Wie stelle ich das jetzt an daß nicht ein Verzeichnis neben die Jahr geschrieben wird sondern die Daten innerhalb der Jar benutzt werden?
Wahrscheinlich irgendwas mit dem Classloader aber das hab ich nicht hinbekommen 

Ich hoff ihr könnt mir helfen.
Dank im Voraus

Danny


----------



## Wildcard (7. Jan 2007)

Das du in die jar nichts schreiben kannst ist dir aber klar?


----------



## danny2 (7. Jan 2007)

hmm...mir düngt sowas ja lol

und entpacken, bearbeiten, packen is zu umständlich oder?
sieht ja voll scheiße aus wenn ich immer ne jar und nen ordner nebenbei hab in dem auchnoch in klartext informationen geschrieben sind.
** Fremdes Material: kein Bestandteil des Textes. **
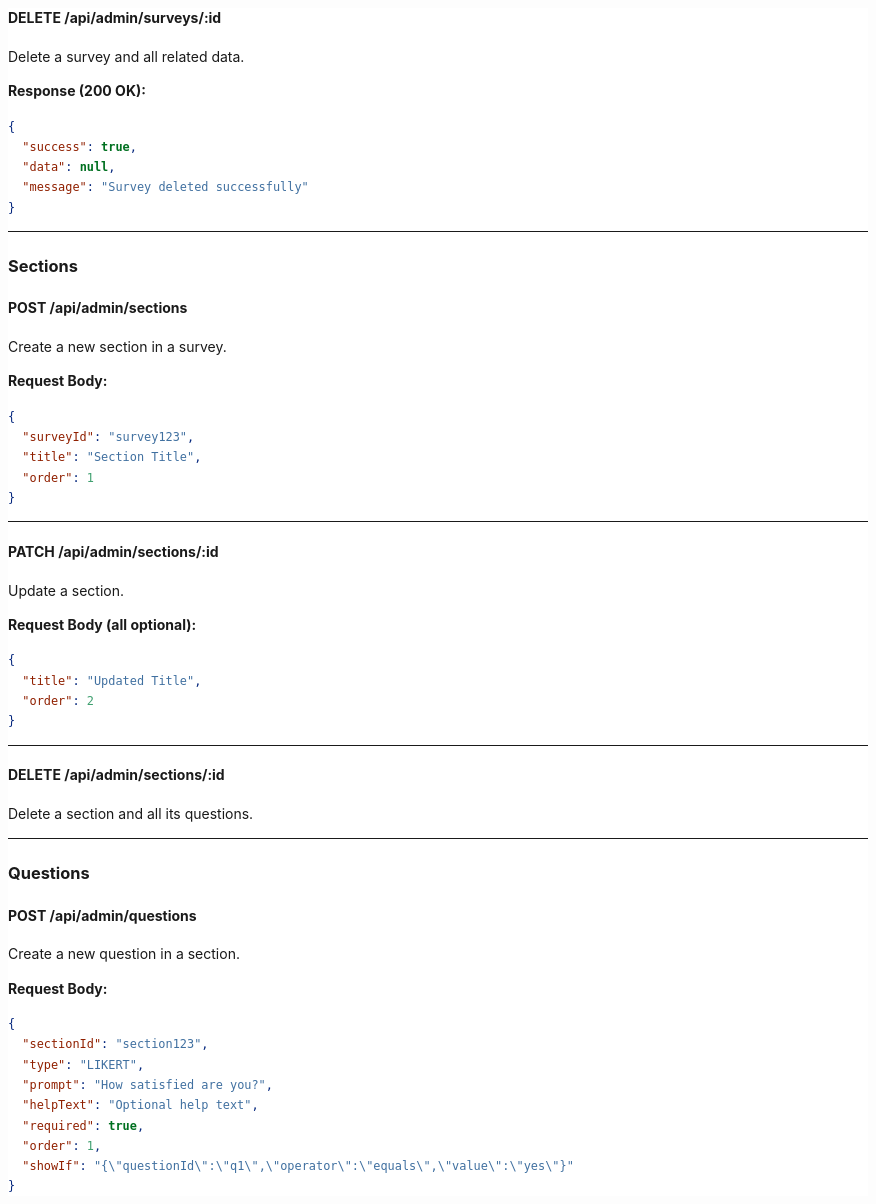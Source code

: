 
#### DELETE /api/admin/surveys/:id
Delete a survey and all related data.

**Response (200 OK):**
```json
{
  "success": true,
  "data": null,
  "message": "Survey deleted successfully"
}
```

---

### Sections

#### POST /api/admin/sections
Create a new section in a survey.

**Request Body:**
```json
{
  "surveyId": "survey123",
  "title": "Section Title",
  "order": 1
}
```

---

#### PATCH /api/admin/sections/:id
Update a section.

**Request Body (all optional):**
```json
{
  "title": "Updated Title",
  "order": 2
}
```

---

#### DELETE /api/admin/sections/:id
Delete a section and all its questions.

---

### Questions

#### POST /api/admin/questions
Create a new question in a section.

**Request Body:**
```json
{
  "sectionId": "section123",
  "type": "LIKERT",
  "prompt": "How satisfied are you?",
  "helpText": "Optional help text",
  "required": true,
  "order": 1,
  "showIf": "{\"questionId\":\"q1\",\"operator\":\"equals\",\"value\":\"yes\"}"
}
```
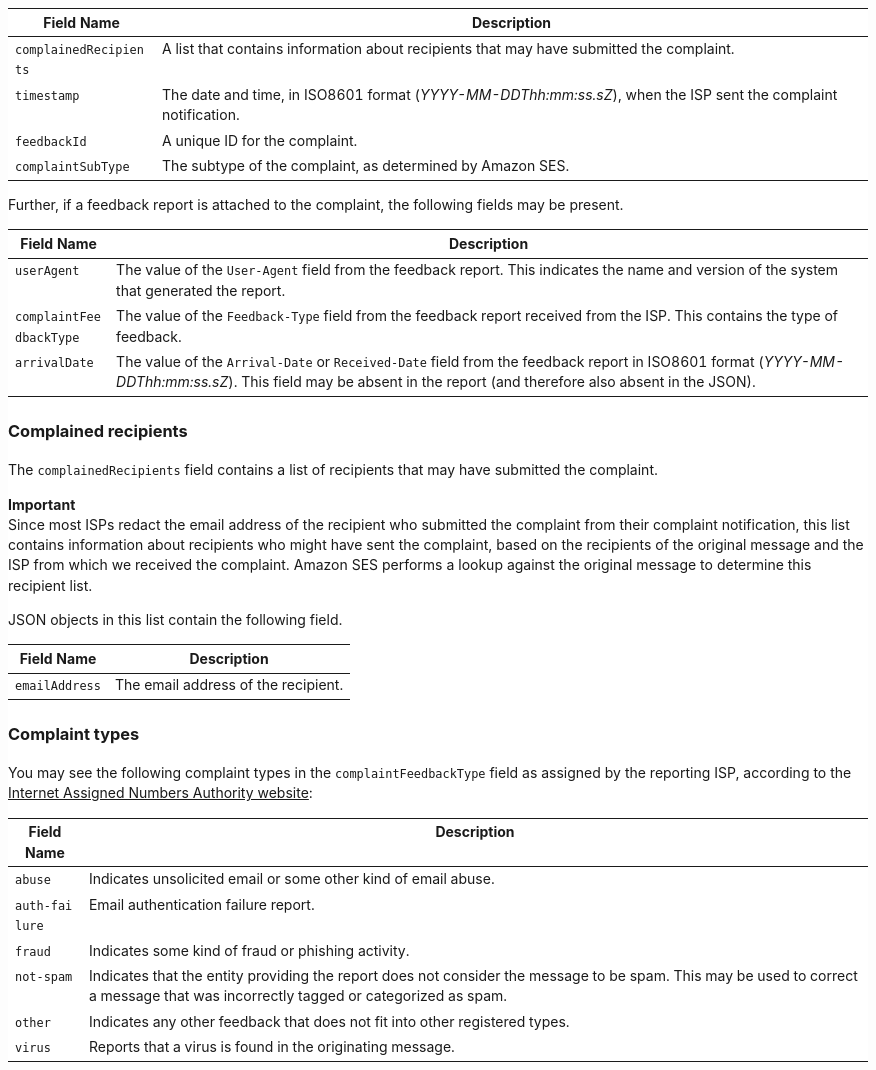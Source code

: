 
| Field Name | Description | 
| --- | --- | 
|  `complainedRecipients`  |  A list that contains information about recipients that may have submitted the complaint\.  | 
|  `timestamp`  |  The date and time, in ISO8601 format \(*YYYY\-MM\-DDThh:mm:ss\.sZ*\), when the ISP sent the complaint notification\.  | 
|  `feedbackId`  |  A unique ID for the complaint\.  | 
|  `complaintSubType`  |  The subtype of the complaint, as determined by Amazon SES\.  | 

Further, if a feedback report is attached to the complaint, the following fields may be present\.


| Field Name | Description | 
| --- | --- | 
|  `userAgent`  |  The value of the `User-Agent` field from the feedback report\. This indicates the name and version of the system that generated the report\.  | 
|  `complaintFeedbackType`  |  The value of the `Feedback-Type` field from the feedback report received from the ISP\. This contains the type of feedback\.  | 
|  `arrivalDate`  |  The value of the `Arrival-Date` or `Received-Date` field from the feedback report in ISO8601 format \(*YYYY\-MM\-DDThh:mm:ss\.sZ*\)\. This field may be absent in the report \(and therefore also absent in the JSON\)\.  | 

### Complained recipients<a name="event-publishing-retrieving-firehose-contents-complained-recipients"></a>

The `complainedRecipients` field contains a list of recipients that may have submitted the complaint\. 

**Important**  
Since most ISPs redact the email address of the recipient who submitted the complaint from their complaint notification, this list contains information about recipients who might have sent the complaint, based on the recipients of the original message and the ISP from which we received the complaint\. Amazon SES performs a lookup against the original message to determine this recipient list\.

JSON objects in this list contain the following field\.


| Field Name | Description | 
| --- | --- | 
|  `emailAddress`  |  The email address of the recipient\.  | 

### Complaint types<a name="event-publishing-retrieving-firehose-contents-complaint-types"></a>

You may see the following complaint types in the `complaintFeedbackType` field as assigned by the reporting ISP, according to the [Internet Assigned Numbers Authority website](https://www.iana.org/assignments/marf-parameters/marf-parameters.xml#marf-parameters-2):


| Field Name | Description | 
| --- | --- | 
|  `abuse`  |  Indicates unsolicited email or some other kind of email abuse\.  | 
|  `auth-failure`  |  Email authentication failure report\.  | 
|  `fraud`  |  Indicates some kind of fraud or phishing activity\.  | 
|  `not-spam`  |  Indicates that the entity providing the report does not consider the message to be spam\. This may be used to correct a message that was incorrectly tagged or categorized as spam\.  | 
|  `other`  |  Indicates any other feedback that does not fit into other registered types\.  | 
|  `virus`  |  Reports that a virus is found in the originating message\.  |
was isn da die "optimale" herangehensweise?


----------



## Wildcard (7. Jan 2007)

danny2 hat gesagt.:
			
		

> und entpacken, bearbeiten, packen is zu umständlich oder?


Das geht nicht, da ein lock auf der Datei liegt solange sie ausgeführt wird.
Du könntest dein Programm zum Beispiel installieren und die Informationen dann irgendwo im Programmordner speichern.


----------